| Listed records |
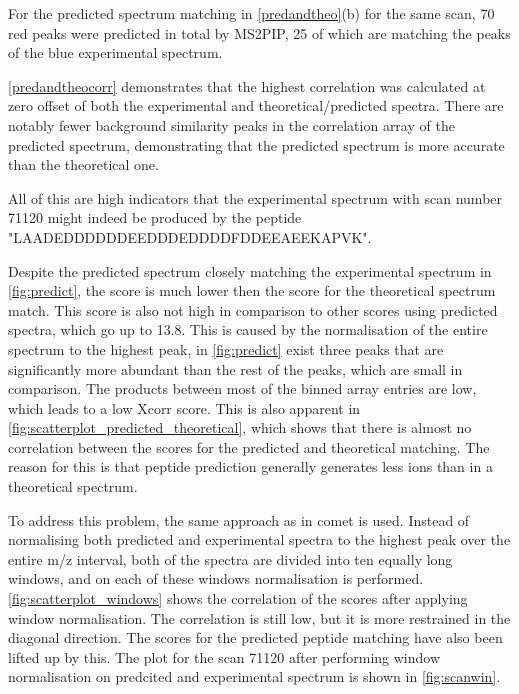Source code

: \documentclass[11pt]{article}
\begin{document}
For the predicted spectrum matching in \cref{predandtheo}(b) for the same scan, 70 red peaks were predicted in total by MS2PIP, 25 of which are matching the peaks of the blue experimental spectrum.

\cref{predandtheocorr} demonstrates that the highest correlation was calculated at zero offset of both the experimental and theoretical/predicted spectra. There are notably fewer background similarity peaks in the correlation array of the predicted spectrum, demonstrating that the predicted spectrum is more accurate than the theoretical one.

All of this are high indicators that the experimental spectrum with scan number 71120 might indeed be produced by the peptide "LAADEDDDDDDEEDDDEDDDDFDDEEAEEKAPVK".

Despite the predicted spectrum closely matching the experimental spectrum in \cref{fig:predict}, the score is much lower then the score for the theoretical spectrum match. This score is also not high in comparison to other scores using predicted spectra, which go up to 13.8. This is caused by the normalisation of the entire spectrum to the highest peak, in \cref{fig:predict} exist three peaks that are significantly more abundant than the rest of the peaks, which are small in comparison. The products between most of the binned array entries are low, which leads to a low Xcorr score. This is also apparent in \cref{fig:scatterplot_predicted_theoretical}, which shows that there is almost no correlation between the scores for the predicted and theoretical matching. The reason for this is that peptide prediction generally generates less ions than in a theoretical spectrum.

To address this problem, the same approach as in comet is used. Instead of normalising both predicted and experimental spectra to the highest peak over the entire m/z interval, both of the spectra are divided into ten equally long windows, and on each of these windows normalisation is performed. \cref{fig:scatterplot_windows} shows the correlation of the scores after applying window normalisation. The correlation is still low, but it is more restrained in the diagonal direction. The scores for the predicted peptide matching have also been lifted up by this. The plot for the scan 71120 after performing window normalisation on predcited and experimental spectrum is shown in \cref{fig:scanwin}.
\end{document}
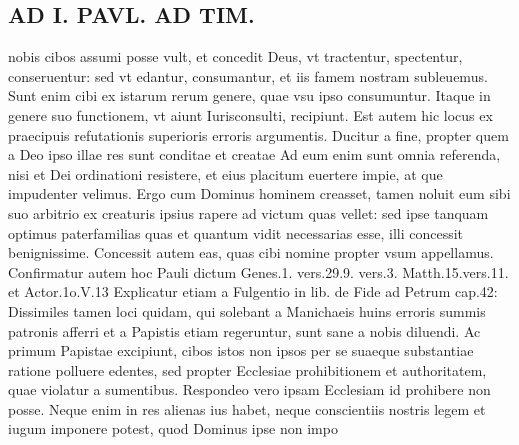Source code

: \documentclass{article}
\begin{document}
\begin{pages}
\section*{AD I. PAVL. AD TIM. }
\marginpar{[ p.192 ]}\pstart nobis cibos assumi posse vult, et concedit Deus, vt tractentur, spectentur, conseruentur: sed vt edantur, consumantur, et iis famem nostram subleuemus. Sunt enim cibi ex istarum rerum genere, quae vsu ipso consumuntur. Itaque in genere suo functionem, vt aiunt Iurisconsulti, recipiunt. Est autem hic locus ex praecipuis refutationis superioris erroris argumentis. Ducitur a fine, propter quem a Deo ipso illae res sunt conditae et creatae Ad eum enim sunt omnia referenda, nisi et Dei ordinationi resistere, et eius placitum euertere impie, at que impudenter velimus. Ergo cum Dominus hominem creasset, tamen noluit eum sibi suo arbitrio ex creaturis ipsius rapere ad victum quas vellet: sed ipse tanquam optimus paterfamilias quas et quantum vidit necessarias esse, illi concessit benignissime. Concessit autem eas, quas cibi nomine propter vsum appellamus. Confirmatur autem hoc Pauli dictum Genes.1. vers.29.9. vers.3. Matth.15.vers.11. et Actor.1o.V.13 Explicatur etiam a Fulgentio in lib.  de Fide ad Petrum cap.42: Dissimiles tamen loci quidam, qui solebant a Manichaeis huins erroris summis patronis afferri et a Papistis etiam regeruntur, sunt sane a nobis diluendi. Ac primum Papistae excipiunt, cibos istos non ipsos per se suaeque substantiae ratione polluere edentes, sed propter Ecclesiae prohibitionem et authoritatem, quae violatur a sumentibus. Respondeo vero ipsam Ecclesiam id prohibere non posse. Neque enim in res alienas ius habet, neque conscientiis nostris legem et iugum imponere potest, quod Dominus ipse non impo\pend

\end{pages}
\end{document}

| Problem to work on |
Return, without any change, only the lines from the one containing "I. PAVL. AD" through the last line of the entries above.

| Reply |
\section*{AD I. PAVL. AD TIM. }
\marginpar{[ p.192 ]}\pstart nobis cibos assumi posse vult, et concedit Deus, vt tractentur, spectentur, conseruentur: sed vt edantur, consumantur, et iis famem nostram subleuemus. Sunt enim cibi ex istarum rerum genere, quae vsu ipso consumuntur. Itaque in genere suo functionem, vt aiunt Iurisconsulti, recipiunt. Est autem hic locus ex praecipuis refutationis superioris erroris argumentis. Ducitur a fine, propter quem a Deo ipso illae res sunt conditae et creatae Ad eum enim sunt omnia referenda, nisi et Dei ordinationi resistere, et eius placitum euertere impie, at que impudenter velimus. Ergo cum Dominus hominem creasset, tamen noluit eum sibi suo arbitrio ex creaturis ipsius rapere ad victum quas vellet: sed ipse tanquam optimus paterfamilias quas et quantum vidit necessarias esse, illi concessit benignissime. Concessit autem eas, quas cibi nomine propter vsum appellamus. Confirmatur autem hoc Pauli dictum Genes.1. vers.29.9. vers.3. Matth.15.vers.11. et Actor.1o.V.13 Explicatur etiam a Fulgentio in lib.  de Fide ad Petrum cap.42: Dissimiles tamen loci quidam, qui solebant a Manichaeis huins erroris summis patronis afferri et a Papistis etiam regeruntur, sunt sane a nobis diluendi. Ac primum Papistae excipiunt, cibos istos non ipsos per se suaeque substantiae ratione polluere edentes, sed propter Ecclesiae prohibitionem et authoritatem, quae violatur a sumentibus. Respondeo vero ipsam Ecclesiam id prohibere non posse. Neque enim in res alienas ius habet, neque conscientiis nostris legem et iugum imponere potest, quod Dominus ipse non impo\pend

\end{pages}
\end{document}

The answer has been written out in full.